## TASK DETAILS
Type out all the data below, word for word.

%%

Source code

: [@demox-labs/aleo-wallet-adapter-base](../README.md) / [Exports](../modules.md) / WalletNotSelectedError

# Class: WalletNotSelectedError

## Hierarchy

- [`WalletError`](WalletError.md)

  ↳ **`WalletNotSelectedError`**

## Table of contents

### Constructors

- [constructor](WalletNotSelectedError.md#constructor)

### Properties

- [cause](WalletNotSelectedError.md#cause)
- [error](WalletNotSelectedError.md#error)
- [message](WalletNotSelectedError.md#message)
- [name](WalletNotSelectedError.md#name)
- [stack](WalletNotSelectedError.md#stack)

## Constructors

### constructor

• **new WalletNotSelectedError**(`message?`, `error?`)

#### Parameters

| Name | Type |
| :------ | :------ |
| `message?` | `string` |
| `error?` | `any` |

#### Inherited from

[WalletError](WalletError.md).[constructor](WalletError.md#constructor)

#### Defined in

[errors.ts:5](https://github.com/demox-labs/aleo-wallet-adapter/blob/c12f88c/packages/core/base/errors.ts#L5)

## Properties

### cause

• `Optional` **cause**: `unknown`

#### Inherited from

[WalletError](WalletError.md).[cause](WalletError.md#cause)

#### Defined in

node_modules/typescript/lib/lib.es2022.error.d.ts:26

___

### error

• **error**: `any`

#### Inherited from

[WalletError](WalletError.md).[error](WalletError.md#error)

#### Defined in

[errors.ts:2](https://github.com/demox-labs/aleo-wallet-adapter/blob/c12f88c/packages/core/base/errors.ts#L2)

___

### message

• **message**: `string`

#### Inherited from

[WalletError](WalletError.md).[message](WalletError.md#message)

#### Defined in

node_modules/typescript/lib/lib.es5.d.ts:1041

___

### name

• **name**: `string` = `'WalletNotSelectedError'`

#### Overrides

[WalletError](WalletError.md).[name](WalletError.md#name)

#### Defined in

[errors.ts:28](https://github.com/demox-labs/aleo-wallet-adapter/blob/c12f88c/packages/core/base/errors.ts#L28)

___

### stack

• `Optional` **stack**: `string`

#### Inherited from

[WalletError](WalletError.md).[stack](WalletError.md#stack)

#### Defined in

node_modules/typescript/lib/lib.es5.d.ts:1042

%%

## WRITTEN SOLUTION
Source code

: [@demox-labs/aleo-wallet-adapter-base](../README.md) / [Exports](../modules.md) / WalletNotSelectedError

# Class: WalletNotSelectedError

## Hierarchy

- [`WalletError`](WalletError.md)

  ↳ **`WalletNotSelectedError`**

## Table of contents

### Constructors

- [constructor](WalletNotSelectedError.md#constructor)

### Properties

- [cause](WalletNotSelectedError.md#cause)
- [error](WalletNotSelectedError.md#error)
- [message](WalletNotSelectedError.md#message)
- [name](WalletNotSelectedError.md#name)
- [stack](WalletNotSelectedError.md#stack)

## Constructors

### constructor

• **new WalletNotSelectedError**(`message?`, `error?`)

#### Parameters

| Name | Type |
| :------ | :------ |
| `message?` | `string` |
| `error?` | `any` |

#### Inherited from

[WalletError](WalletError.md).[constructor](WalletError.md#constructor)

#### Defined in

[errors.ts:5](https://github.com/demox-labs/aleo-wallet-adapter/blob/c12f88c/packages/core/base/errors.ts#L5)

## Properties

### cause

• `Optional` **cause**: `unknown`

#### Inherited from

[WalletError](WalletError.md).[cause](WalletError.md#cause)

#### Defined in

node_modules/typescript/lib/lib.es2022.error.d.ts:26

___

### error

• **error**: `any`

#### Inherited from

[WalletError](WalletError.md).[error](WalletError.md#error)

#### Defined in

[errors.ts:2](https://github.com/demox-labs/aleo-wallet-adapter/blob/c12f88c/packages/core/base/errors.ts#L2)

___

### message

• **message**: `string`

#### Inherited from

[WalletError](WalletError.md).[message](WalletError.md#message)

#### Defined in

node_modules/typescript/lib/lib.es5.d.ts:1041

___

### name

• **name**: `string` = `'WalletNotSelectedError'`

#### Overrides

[WalletError](WalletError.md).[name](WalletError.md#name)

#### Defined in

[errors.ts:28](https://github.com/demox-labs/aleo-wallet-adapter/blob/c12f88c/packages/core/base/errors.ts#L28)

___

### stack

• `Optional` **stack**: `string`

#### Inherited from

[WalletError](WalletError.md).[stack](WalletError.md#stack)

#### Defined in

node_modules/typescript/lib/lib.es5.d.ts:1042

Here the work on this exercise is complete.